Mit einem von Chun konstruierten Schließnetz „fischte“ die Crew der „Valdivia“ in Wassertiefen bis zu 6000 Metern. Bei diesen Fangzügen kamen bisher nie gesehene Lebewesen ans Licht: Glasschwämme, Weich- und Nesseltiere, Stachelhäuter und andere bizarre Wesen wie der Bucklige Anglerfisch, Fische mit Teleskopaugen, Kopffüßer in Vampirgestalt. In den Laboren, großen Glasbehältern und Aquarien an Bord wurden die Funde gesichtet und konserviert.
Nachdem die „Valdivia“ Kapstadt erreicht hatte, fuhr sie weiter bis in die Gewässer der Antarktis. Die Rückfahrt führte durch den Indischen Ozean, entlang der afrikanischen Ostküste und durch den Suezkanal.
Als die Expedition nach neun Monaten abenteuerlicher Reise endete, brachten die Wissenschaftler eine riesige Forschungsausbeute mit nach Hause – so umfangreich, dass die Auswertung der Ergebnisse vierzig Jahre dauerte und 24 Bände füllte.
Carl Chun veröffentlichte bereits 1900 sein populäres Reisewerk „Aus den Tiefen des Weltmeeres“, in dem er darlegte, dass auch die Organismen der Tiefsee Darwins Theorie der Veränderlichkeit der Arten bestätigen. Anschaulich beschrieb er den Reiz der geborgenen Tiere und offenbarte dabei seinen ausgeprägten Sinn für die Schönheit der Natur.

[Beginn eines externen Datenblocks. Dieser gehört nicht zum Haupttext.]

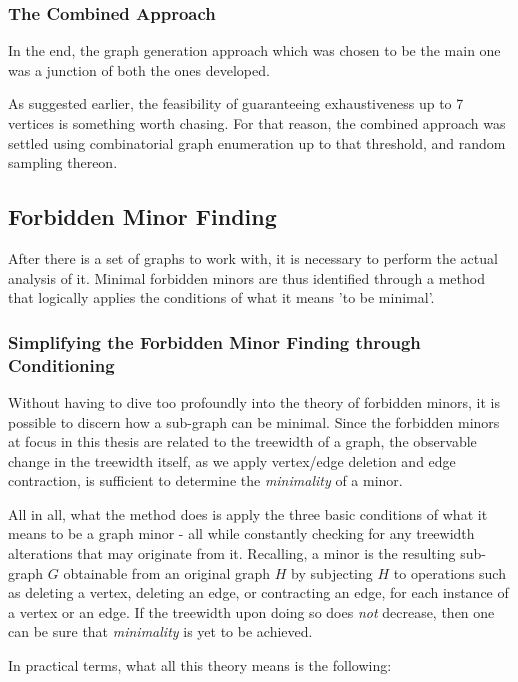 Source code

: \subsubsection{The Combined Approach}
In the end, the graph generation approach which was chosen to be the main one was a junction of both the ones developed.

As suggested earlier, the feasibility of guaranteeing exhaustiveness up to 7 vertices is something worth chasing. For that reason, the combined approach was settled using combinatorial graph enumeration up to that threshold, and random sampling thereon.

\subsection{Forbidden Minor Finding}
After there is a set of graphs to work with, it is necessary to perform the actual analysis of it. Minimal forbidden minors are thus identified through a method that logically applies the conditions of what it means 'to be minimal'.

\subsubsection{Simplifying the Forbidden Minor Finding through Conditioning}
Without having to dive too profoundly into the theory of forbidden minors, it is possible to discern how a sub-graph can be minimal. Since the forbidden minors at focus in this thesis are related to the treewidth of a graph, the observable change in the treewidth itself, as we apply vertex/edge deletion and edge contraction, is sufficient to determine the \textit{minimality} of a minor.

All in all, what the method does is apply the three basic conditions of what it means to be a graph minor - all while constantly checking for any treewidth alterations that may originate from it. Recalling, a minor is the resulting sub-graph $G$ obtainable from an original graph $H$ by subjecting $H$ to operations such as deleting a vertex, deleting an edge, or contracting an edge, for each instance of a vertex or an edge. If the treewidth upon doing so does \textit{not} decrease, then one can be sure that \textit{minimality} is yet to be achieved.

In practical terms, what all this theory means is the following:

1907/08 war Chun Rektor der Universität Leipzig. Da er bereits 1914 starb, konnte er die Auswertung der Expedition nur teilweise begleiten.
Einige der sehr wertvollen Tiefsee-Exponate, die bislang noch im Fundus des Naturkundemuseums schlummern, sollen künftig nun ans Licht geholt und als Teil der Wissenschaftsgeschichte Leipzigs den Museumsbesuchern dauerhaft gezeigt werden.